## Problem
The goal is a clean copy of all the data below, with pictures dropped and everything else retyped exactly.

## Source data

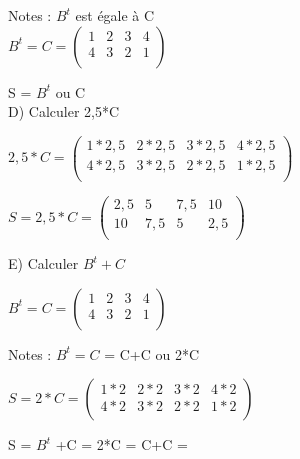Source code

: Notes : $B^{t}$ est égale à C \\

$
B^{t} = C =
\begin{pmatrix}
  1 & 2 & 3 & 4 \\
  4 & 3 & 2 & 1 \\
\end{pmatrix}
$

\vspace{5mm} %

S = $B^{t}$ ou C\\

\vspace{10mm} %
D) Calculer 2,5*C

\vspace{5mm} %
$
2,5*C =
\begin{pmatrix}
  1*2,5 & 2*2,5 & 3*2,5 & 4*2,5 \\
  4*2,5 & 3*2,5 & 2*2,5 & 1*2,5 \\
\end{pmatrix}
$
\vspace{5mm} %

$
S = 2,5*C =
\begin{pmatrix}
  2,5 & 5 & 7,5 & 10 \\
  10 & 7,5 & 5 & 2,5 \\
\end{pmatrix}
$


\vspace{10mm} %
E) Calculer $B^{t} + C$

\vspace{5mm} %
$
B^{t} = C =
\begin{pmatrix}
  1 & 2 & 3 & 4 \\
  4 & 3 & 2 & 1 \\
\end{pmatrix}
$
\vspace{5mm} %

Notes : $B^{t} = C$ = C+C ou 2*C
\vspace{5mm} %

$
S = 2*C =
\begin{pmatrix}
  1*2 & 2*2 & 3*2 & 4*2 \\
  4*2 & 3*2 & 2*2 & 1*2 \\
\end{pmatrix}
$

\vspace{5mm} %
S = $ B^{t}$ +C = 2*C = C+C = \\

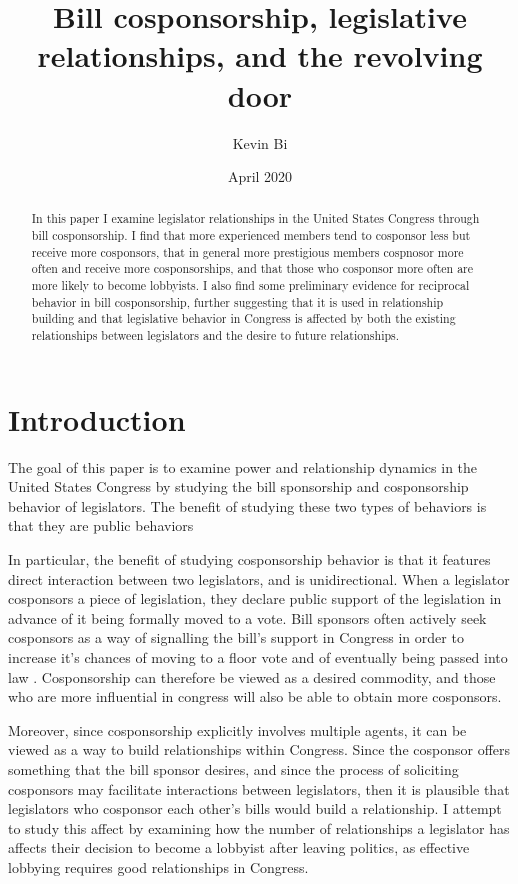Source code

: \documentclass{article}
\title{Bill cosponsorship, legislative relationships, and the revolving door}
\author{Kevin Bi}
\date{April 2020}
\begin{document}
\maketitle

\begin{abstract}
  \noindent In this paper I examine legislator relationships in the United States Congress through bill cosponsorship. I find that more experienced members tend to cosponsor less but receive more cosponsors, that in general more prestigious members cospnosor more often and receive more cosponsorships, and that those who cosponsor more often are more likely to become lobbyists. I also find some preliminary evidence for reciprocal behavior in bill cosponsorship, further suggesting that it is used in relationship building and that legislative behavior in Congress is affected by both the existing relationships between legislators and the desire to future relationships. 
\end{abstract}
\section{Introduction}
The goal of this paper is to examine power and relationship dynamics in the United States Congress by studying the bill sponsorship and cosponsorship behavior of legislators. The benefit of studying these two types of behaviors is that they are public behaviors 


In particular, the benefit of studying cosponsorship behavior is that it features direct interaction between two legislators, and is unidirectional. When a legislator cosponsors a piece of legislation, they declare public support of the legislation in advance of it being formally moved to a vote. Bill sponsors often actively seek cosponsors as a way of signalling the bill's support in Congress in order to increase it's chances of moving to a floor vote and of eventually being passed into law \cite{crs_sponsorship}. Cosponsorship can therefore be viewed as a desired commodity, and those who are more influential in congress will also be able to obtain more cosponsors. 

Moreover, since cosponsorship explicitly involves multiple agents, it can be viewed as a way to build relationships within Congress. Since the cosponsor offers something that the bill sponsor desires, and since the process of soliciting cosponsors may facilitate interactions between legislators, then it is plausible that legislators who cosponsor each other's bills would build a relationship. I attempt to study this affect by examining how the number of relationships a legislator has affects their decision to become a lobbyist after leaving politics, as effective lobbying requires good relationships in Congress. 
\end{document}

## The completed task
Source code

: Notes : $B^{t}$ est égale à C \\

$
B^{t} = C =
\begin{pmatrix}
  1 & 2 & 3 & 4 \\
  4 & 3 & 2 & 1 \\
\end{pmatrix}
$

\vspace{5mm} %

S = $B^{t}$ ou C\\

\vspace{10mm} %
D) Calculer 2,5*C

\vspace{5mm} %
$
2,5*C =
\begin{pmatrix}
  1*2,5 & 2*2,5 & 3*2,5 & 4*2,5 \\
  4*2,5 & 3*2,5 & 2*2,5 & 1*2,5 \\
\end{pmatrix}
$
\vspace{5mm} %

$
S = 2,5*C =
\begin{pmatrix}
  2,5 & 5 & 7,5 & 10 \\
  10 & 7,5 & 5 & 2,5 \\
\end{pmatrix}
$


\vspace{10mm} %
E) Calculer $B^{t} + C$

\vspace{5mm} %
$
B^{t} = C =
\begin{pmatrix}
  1 & 2 & 3 & 4 \\
  4 & 3 & 2 & 1 \\
\end{pmatrix}
$
\vspace{5mm} %

Notes : $B^{t} = C$ = C+C ou 2*C
\vspace{5mm} %

$
S = 2*C =
\begin{pmatrix}
  1*2 & 2*2 & 3*2 & 4*2 \\
  4*2 & 3*2 & 2*2 & 1*2 \\
\end{pmatrix}
$

\vspace{5mm} %
S = $ B^{t}$ +C = 2*C = C+C = \\

Source code

: \documentclass{article}
\title{Bill cosponsorship, legislative relationships, and the revolving door}
\author{Kevin Bi}
\date{April 2020}
\begin{document}
\maketitle

\begin{abstract}
  \noindent In this paper I examine legislator relationships in the United States Congress through bill cosponsorship. I find that more experienced members tend to cosponsor less but receive more cosponsors, that in general more prestigious members cospnosor more often and receive more cosponsorships, and that those who cosponsor more often are more likely to become lobbyists. I also find some preliminary evidence for reciprocal behavior in bill cosponsorship, further suggesting that it is used in relationship building and that legislative behavior in Congress is affected by both the existing relationships between legislators and the desire to future relationships. 
\end{abstract}
\section{Introduction}
The goal of this paper is to examine power and relationship dynamics in the United States Congress by studying the bill sponsorship and cosponsorship behavior of legislators. The benefit of studying these two types of behaviors is that they are public behaviors 


In particular, the benefit of studying cosponsorship behavior is that it features direct interaction between two legislators, and is unidirectional. When a legislator cosponsors a piece of legislation, they declare public support of the legislation in advance of it being formally moved to a vote. Bill sponsors often actively seek cosponsors as a way of signalling the bill's support in Congress in order to increase it's chances of moving to a floor vote and of eventually being passed into law \cite{crs_sponsorship}. Cosponsorship can therefore be viewed as a desired commodity, and those who are more influential in congress will also be able to obtain more cosponsors. 

Moreover, since cosponsorship explicitly involves multiple agents, it can be viewed as a way to build relationships within Congress. Since the cosponsor offers something that the bill sponsor desires, and since the process of soliciting cosponsors may facilitate interactions between legislators, then it is plausible that legislators who cosponsor each other's bills would build a relationship. I attempt to study this affect by examining how the number of relationships a legislator has affects their decision to become a lobbyist after leaving politics, as effective lobbying requires good relationships in Congress. 
\end{document}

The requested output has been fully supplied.